(What you will do)
Pick out the lines below that contain the string "callback" and copy them all.

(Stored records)
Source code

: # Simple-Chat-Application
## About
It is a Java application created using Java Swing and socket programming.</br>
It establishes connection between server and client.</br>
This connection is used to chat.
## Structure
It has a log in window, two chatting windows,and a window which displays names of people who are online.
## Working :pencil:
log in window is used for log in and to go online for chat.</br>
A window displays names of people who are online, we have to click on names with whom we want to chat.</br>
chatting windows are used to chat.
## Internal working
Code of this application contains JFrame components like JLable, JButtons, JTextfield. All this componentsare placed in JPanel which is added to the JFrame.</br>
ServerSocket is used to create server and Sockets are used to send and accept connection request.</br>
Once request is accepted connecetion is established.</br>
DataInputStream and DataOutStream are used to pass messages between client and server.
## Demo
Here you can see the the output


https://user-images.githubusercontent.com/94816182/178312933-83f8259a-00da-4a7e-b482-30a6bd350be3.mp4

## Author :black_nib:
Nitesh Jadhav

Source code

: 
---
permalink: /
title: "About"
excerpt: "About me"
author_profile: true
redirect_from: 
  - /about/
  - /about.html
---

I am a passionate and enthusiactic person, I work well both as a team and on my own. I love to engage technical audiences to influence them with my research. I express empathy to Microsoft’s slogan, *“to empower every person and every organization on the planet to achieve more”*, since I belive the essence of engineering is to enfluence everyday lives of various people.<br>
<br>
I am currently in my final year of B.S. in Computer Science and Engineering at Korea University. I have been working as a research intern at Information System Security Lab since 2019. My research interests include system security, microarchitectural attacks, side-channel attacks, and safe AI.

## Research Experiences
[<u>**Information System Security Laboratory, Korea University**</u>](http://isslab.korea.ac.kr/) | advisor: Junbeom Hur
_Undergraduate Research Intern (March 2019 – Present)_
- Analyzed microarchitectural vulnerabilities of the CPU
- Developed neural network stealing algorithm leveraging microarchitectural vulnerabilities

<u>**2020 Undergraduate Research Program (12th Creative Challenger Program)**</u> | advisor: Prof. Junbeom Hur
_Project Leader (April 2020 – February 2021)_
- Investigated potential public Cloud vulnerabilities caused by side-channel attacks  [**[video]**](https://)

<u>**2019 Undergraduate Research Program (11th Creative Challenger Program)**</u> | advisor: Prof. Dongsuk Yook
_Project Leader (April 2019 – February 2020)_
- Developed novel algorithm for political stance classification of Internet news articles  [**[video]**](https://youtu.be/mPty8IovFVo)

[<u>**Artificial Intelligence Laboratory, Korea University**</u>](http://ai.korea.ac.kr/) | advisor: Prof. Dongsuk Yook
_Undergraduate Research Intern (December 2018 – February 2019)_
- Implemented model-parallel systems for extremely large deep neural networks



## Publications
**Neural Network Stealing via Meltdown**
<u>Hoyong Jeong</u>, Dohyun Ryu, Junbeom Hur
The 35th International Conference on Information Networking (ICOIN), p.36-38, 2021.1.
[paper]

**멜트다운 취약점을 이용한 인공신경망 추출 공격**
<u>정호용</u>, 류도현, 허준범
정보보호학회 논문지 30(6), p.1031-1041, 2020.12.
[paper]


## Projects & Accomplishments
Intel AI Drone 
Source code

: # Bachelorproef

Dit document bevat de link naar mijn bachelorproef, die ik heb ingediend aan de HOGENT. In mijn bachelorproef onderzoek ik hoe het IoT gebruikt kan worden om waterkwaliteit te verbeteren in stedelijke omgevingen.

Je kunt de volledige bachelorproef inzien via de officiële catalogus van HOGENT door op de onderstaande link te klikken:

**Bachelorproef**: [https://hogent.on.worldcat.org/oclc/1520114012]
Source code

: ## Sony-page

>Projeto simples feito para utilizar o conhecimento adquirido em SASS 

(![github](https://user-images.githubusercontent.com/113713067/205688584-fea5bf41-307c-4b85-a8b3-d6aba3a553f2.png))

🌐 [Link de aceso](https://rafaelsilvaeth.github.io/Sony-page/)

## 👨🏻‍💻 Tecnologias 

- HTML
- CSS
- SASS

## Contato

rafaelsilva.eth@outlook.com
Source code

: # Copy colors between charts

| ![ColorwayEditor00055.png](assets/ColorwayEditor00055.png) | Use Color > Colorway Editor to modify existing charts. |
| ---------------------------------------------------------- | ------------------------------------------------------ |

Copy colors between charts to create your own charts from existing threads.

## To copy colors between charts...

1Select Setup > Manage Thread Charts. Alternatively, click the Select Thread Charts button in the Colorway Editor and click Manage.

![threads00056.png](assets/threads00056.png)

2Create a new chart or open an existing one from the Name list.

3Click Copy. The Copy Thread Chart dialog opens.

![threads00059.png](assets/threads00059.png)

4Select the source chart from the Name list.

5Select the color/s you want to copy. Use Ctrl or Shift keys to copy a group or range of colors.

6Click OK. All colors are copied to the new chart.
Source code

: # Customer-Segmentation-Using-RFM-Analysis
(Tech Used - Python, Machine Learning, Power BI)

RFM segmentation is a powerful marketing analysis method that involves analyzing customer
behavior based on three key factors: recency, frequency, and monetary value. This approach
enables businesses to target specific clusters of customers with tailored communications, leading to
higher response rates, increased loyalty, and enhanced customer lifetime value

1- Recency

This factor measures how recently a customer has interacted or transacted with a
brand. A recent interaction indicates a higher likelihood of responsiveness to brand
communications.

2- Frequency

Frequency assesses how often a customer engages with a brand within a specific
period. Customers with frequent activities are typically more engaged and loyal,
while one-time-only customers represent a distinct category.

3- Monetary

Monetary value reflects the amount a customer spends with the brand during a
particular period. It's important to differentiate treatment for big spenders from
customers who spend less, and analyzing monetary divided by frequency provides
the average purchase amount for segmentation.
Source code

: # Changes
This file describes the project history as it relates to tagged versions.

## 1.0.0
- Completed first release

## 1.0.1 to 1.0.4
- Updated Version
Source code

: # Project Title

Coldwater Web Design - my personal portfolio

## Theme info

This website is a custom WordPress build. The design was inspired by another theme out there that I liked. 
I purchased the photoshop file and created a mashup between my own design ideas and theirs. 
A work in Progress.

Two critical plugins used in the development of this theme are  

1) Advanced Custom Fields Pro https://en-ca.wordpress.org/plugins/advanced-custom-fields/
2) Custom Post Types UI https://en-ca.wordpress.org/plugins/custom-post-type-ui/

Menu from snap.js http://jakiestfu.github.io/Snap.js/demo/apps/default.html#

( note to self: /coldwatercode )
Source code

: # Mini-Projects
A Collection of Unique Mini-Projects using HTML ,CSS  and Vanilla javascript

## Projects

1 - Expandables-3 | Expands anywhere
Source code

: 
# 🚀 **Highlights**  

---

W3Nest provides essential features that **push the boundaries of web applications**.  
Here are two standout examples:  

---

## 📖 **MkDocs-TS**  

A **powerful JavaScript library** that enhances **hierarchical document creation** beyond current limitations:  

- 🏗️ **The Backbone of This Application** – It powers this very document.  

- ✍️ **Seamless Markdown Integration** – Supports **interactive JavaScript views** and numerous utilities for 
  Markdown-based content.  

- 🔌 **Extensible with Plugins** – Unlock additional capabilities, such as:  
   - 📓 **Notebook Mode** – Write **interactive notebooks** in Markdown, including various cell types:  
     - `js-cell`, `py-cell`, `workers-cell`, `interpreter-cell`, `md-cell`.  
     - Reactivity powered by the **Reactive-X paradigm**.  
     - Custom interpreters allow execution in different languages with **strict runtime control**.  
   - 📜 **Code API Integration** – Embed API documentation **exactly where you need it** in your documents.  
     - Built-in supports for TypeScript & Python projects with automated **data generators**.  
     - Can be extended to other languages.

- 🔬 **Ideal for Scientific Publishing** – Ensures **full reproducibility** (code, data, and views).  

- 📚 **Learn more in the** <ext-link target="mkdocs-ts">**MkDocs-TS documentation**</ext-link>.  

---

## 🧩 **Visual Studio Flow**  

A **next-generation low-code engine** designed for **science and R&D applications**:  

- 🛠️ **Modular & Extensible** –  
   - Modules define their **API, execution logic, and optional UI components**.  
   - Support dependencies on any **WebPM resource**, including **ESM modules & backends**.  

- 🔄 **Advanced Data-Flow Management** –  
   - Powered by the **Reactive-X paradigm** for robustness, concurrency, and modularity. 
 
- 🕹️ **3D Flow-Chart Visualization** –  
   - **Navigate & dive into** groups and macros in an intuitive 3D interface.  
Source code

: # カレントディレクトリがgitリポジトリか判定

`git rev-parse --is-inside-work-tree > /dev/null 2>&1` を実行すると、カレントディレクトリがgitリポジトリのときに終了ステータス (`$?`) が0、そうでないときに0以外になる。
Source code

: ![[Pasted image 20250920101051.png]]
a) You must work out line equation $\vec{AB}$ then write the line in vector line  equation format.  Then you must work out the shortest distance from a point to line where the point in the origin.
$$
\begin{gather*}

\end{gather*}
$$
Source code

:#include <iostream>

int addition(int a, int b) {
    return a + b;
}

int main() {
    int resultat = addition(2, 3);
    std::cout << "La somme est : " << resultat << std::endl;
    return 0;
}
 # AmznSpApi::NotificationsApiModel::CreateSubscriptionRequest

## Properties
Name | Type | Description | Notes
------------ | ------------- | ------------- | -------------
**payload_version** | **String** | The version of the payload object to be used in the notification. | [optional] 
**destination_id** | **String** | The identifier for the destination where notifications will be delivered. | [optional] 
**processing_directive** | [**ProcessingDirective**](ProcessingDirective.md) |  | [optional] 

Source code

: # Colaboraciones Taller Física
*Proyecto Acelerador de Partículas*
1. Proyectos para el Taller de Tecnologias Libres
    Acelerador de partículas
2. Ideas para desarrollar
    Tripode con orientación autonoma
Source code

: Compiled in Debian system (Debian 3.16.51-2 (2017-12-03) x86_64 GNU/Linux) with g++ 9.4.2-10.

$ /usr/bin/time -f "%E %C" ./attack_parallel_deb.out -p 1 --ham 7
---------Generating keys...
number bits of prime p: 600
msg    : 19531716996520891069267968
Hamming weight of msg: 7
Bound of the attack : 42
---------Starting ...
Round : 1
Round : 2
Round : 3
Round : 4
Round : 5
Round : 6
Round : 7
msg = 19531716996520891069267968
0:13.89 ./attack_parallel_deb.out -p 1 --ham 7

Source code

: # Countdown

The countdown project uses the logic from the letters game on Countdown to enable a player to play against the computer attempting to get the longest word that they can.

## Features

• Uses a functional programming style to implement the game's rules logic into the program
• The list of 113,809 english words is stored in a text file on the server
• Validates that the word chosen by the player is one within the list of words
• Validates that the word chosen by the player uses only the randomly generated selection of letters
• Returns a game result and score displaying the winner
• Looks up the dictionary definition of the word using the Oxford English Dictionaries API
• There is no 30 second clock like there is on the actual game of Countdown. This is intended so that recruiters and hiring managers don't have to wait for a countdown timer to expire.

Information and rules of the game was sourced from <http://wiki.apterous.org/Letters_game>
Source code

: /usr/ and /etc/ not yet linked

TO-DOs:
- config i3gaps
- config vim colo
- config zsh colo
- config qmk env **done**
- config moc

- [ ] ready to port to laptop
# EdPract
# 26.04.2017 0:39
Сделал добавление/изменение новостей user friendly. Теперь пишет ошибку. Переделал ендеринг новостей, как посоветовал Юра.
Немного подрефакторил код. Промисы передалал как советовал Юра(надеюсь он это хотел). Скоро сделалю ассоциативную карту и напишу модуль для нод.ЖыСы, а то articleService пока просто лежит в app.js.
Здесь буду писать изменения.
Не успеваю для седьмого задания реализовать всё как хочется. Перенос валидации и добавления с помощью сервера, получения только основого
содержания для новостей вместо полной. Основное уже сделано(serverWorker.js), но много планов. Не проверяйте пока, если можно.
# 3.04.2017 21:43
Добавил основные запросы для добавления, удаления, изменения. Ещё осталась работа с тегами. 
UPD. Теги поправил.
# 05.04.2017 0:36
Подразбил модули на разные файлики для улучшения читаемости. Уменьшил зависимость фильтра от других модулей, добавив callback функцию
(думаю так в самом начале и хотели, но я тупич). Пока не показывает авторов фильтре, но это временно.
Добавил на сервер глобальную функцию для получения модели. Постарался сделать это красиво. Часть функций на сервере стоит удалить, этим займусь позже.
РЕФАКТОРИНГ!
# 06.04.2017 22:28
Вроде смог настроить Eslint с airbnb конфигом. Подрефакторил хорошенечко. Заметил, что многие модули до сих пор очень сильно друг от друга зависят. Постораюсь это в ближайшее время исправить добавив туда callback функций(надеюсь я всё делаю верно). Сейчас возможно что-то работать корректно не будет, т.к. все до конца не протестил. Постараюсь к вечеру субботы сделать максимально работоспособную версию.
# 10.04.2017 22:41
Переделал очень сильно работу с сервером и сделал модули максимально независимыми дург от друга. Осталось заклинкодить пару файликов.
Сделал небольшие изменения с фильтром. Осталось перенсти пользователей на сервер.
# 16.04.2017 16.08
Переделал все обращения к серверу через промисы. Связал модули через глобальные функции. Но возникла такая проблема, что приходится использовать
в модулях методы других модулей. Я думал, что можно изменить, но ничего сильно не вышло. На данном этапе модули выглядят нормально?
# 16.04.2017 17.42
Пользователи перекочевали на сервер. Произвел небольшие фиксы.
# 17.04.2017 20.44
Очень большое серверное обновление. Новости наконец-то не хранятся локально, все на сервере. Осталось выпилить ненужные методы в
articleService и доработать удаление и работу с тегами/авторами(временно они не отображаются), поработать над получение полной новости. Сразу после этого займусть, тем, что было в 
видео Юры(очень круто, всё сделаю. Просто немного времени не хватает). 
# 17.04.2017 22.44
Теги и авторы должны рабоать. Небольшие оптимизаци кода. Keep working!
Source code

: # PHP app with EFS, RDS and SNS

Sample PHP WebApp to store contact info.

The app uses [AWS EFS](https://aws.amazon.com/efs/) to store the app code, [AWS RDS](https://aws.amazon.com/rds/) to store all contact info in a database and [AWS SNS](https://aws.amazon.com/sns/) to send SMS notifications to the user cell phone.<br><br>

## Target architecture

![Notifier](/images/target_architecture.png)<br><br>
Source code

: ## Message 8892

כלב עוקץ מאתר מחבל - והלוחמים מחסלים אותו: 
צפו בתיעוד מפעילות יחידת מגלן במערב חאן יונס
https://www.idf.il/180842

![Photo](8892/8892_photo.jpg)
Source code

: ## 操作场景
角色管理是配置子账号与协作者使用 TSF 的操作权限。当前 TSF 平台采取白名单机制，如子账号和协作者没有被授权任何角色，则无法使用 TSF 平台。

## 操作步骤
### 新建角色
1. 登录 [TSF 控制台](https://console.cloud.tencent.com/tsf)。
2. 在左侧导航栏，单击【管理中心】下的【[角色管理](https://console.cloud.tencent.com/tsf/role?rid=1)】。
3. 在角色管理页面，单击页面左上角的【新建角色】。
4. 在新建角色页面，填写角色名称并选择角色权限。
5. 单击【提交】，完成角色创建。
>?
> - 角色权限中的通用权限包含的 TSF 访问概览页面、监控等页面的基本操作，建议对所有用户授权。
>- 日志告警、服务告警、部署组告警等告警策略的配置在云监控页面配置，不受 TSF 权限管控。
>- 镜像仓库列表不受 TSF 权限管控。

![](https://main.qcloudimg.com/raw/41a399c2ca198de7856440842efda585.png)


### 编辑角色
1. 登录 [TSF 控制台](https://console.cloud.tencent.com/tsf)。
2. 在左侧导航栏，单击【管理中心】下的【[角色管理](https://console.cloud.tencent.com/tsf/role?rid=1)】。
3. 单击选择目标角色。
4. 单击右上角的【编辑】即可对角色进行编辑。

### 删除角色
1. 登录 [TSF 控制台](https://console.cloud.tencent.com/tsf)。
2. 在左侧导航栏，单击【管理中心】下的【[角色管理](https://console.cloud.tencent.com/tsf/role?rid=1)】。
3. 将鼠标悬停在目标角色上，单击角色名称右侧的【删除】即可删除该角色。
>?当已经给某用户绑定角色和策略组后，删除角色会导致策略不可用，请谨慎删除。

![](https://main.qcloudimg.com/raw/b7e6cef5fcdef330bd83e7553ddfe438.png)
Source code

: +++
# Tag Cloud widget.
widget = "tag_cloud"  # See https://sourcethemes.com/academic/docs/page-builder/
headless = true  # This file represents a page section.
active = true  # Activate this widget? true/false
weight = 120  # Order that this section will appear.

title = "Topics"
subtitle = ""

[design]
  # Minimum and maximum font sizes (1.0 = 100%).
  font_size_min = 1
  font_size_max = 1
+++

(Output)
Подразбил модули на разные файлики для улучшения читаемости. Уменьшил зависимость фильтра от других модулей, добавив callback функцию
Вроде смог настроить Eslint с airbnb конфигом. Подрефакторил хорошенечко. Заметил, что многие модули до сих пор очень сильно друг от друга зависят. Постораюсь это в ближайшее время исправить добавив туда callback функций(надеюсь я всё делаю верно). Сейчас возможно что-то работать корректно не будет, т.к. все до конца не протестил. Постараюсь к вечеру субботы сделать максимально работоспособную версию.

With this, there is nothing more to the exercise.